Information:
□ □ □ □ □ □ □

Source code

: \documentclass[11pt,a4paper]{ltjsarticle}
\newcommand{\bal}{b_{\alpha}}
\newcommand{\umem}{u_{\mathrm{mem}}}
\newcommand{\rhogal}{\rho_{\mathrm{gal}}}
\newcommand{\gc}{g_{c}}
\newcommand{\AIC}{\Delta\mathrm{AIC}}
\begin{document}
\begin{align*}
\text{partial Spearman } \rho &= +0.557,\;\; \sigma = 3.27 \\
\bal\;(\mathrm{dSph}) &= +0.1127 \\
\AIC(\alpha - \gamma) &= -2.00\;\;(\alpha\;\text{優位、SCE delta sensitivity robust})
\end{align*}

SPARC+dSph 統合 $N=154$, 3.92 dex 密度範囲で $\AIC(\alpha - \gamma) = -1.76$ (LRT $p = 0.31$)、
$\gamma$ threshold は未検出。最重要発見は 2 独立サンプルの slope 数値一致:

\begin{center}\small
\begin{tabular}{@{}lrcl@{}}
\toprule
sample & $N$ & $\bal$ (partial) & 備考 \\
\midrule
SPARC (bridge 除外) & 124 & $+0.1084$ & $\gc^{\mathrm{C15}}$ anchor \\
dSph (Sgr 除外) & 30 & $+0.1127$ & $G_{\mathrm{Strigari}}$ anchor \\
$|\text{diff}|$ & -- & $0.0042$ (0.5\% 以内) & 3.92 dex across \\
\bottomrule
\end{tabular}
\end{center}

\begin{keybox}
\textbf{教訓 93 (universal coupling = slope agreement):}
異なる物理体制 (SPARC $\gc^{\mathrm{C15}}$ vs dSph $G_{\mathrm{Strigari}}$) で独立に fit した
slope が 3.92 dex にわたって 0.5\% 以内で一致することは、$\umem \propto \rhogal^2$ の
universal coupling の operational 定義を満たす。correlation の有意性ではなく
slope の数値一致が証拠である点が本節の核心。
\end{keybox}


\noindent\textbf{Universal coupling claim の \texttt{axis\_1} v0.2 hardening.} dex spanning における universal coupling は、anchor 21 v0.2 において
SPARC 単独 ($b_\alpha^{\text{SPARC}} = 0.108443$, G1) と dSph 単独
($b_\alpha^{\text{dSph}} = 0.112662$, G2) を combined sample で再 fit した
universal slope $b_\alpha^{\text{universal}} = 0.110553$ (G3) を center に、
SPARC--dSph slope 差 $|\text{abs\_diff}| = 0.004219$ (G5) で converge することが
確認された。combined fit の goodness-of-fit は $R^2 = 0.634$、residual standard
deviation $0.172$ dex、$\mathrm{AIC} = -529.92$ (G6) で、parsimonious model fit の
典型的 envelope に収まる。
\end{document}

□ □ □ □ □ □ □

Print the entries exactly.

Source code

: \documentclass[11pt,a4paper]{ltjsarticle}
\newcommand{\bal}{b_{\alpha}}
\newcommand{\umem}{u_{\mathrm{mem}}}
\newcommand{\rhogal}{\rho_{\mathrm{gal}}}
\newcommand{\gc}{g_{c}}
\newcommand{\AIC}{\Delta\mathrm{AIC}}
\begin{document}
\begin{align*}
\text{partial Spearman } \rho &= +0.557,\;\; \sigma = 3.27 \\
\bal\;(\mathrm{dSph}) &= +0.1127 \\
\AIC(\alpha - \gamma) &= -2.00\;\;(\alpha\;\text{優位、SCE delta sensitivity robust})
\end{align*}

SPARC+dSph 統合 $N=154$, 3.92 dex 密度範囲で $\AIC(\alpha - \gamma) = -1.76$ (LRT $p = 0.31$)、
$\gamma$ threshold は未検出。最重要発見は 2 独立サンプルの slope 数値一致:

\begin{center}\small
\begin{tabular}{@{}lrcl@{}}
\toprule
sample & $N$ & $\bal$ (partial) & 備考 \\
\midrule
SPARC (bridge 除外) & 124 & $+0.1084$ & $\gc^{\mathrm{C15}}$ anchor \\
dSph (Sgr 除外) & 30 & $+0.1127$ & $G_{\mathrm{Strigari}}$ anchor \\
$|\text{diff}|$ & -- & $0.0042$ (0.5\% 以内) & 3.92 dex across \\
\bottomrule
\end{tabular}
\end{center}

\begin{keybox}
\textbf{教訓 93 (universal coupling = slope agreement):}
異なる物理体制 (SPARC $\gc^{\mathrm{C15}}$ vs dSph $G_{\mathrm{Strigari}}$) で独立に fit した
slope が 3.92 dex にわたって 0.5\% 以内で一致することは、$\umem \propto \rhogal^2$ の
universal coupling の operational 定義を満たす。correlation の有意性ではなく
slope の数値一致が証拠である点が本節の核心。
\end{keybox}


\noindent\textbf{Universal coupling claim の \texttt{axis\_1} v0.2 hardening.} dex spanning における universal coupling は、anchor 21 v0.2 において
SPARC 単独 ($b_\alpha^{\text{SPARC}} = 0.108443$, G1) と dSph 単独
($b_\alpha^{\text{dSph}} = 0.112662$, G2) を combined sample で再 fit した
universal slope $b_\alpha^{\text{universal}} = 0.110553$ (G3) を center に、
SPARC--dSph slope 差 $|\text{abs\_diff}| = 0.004219$ (G5) で converge することが
確認された。combined fit の goodness-of-fit は $R^2 = 0.634$、residual standard
deviation $0.172$ dex、$\mathrm{AIC} = -529.92$ (G6) で、parsimonious model fit の
典型的 envelope に収まる。
\end{document}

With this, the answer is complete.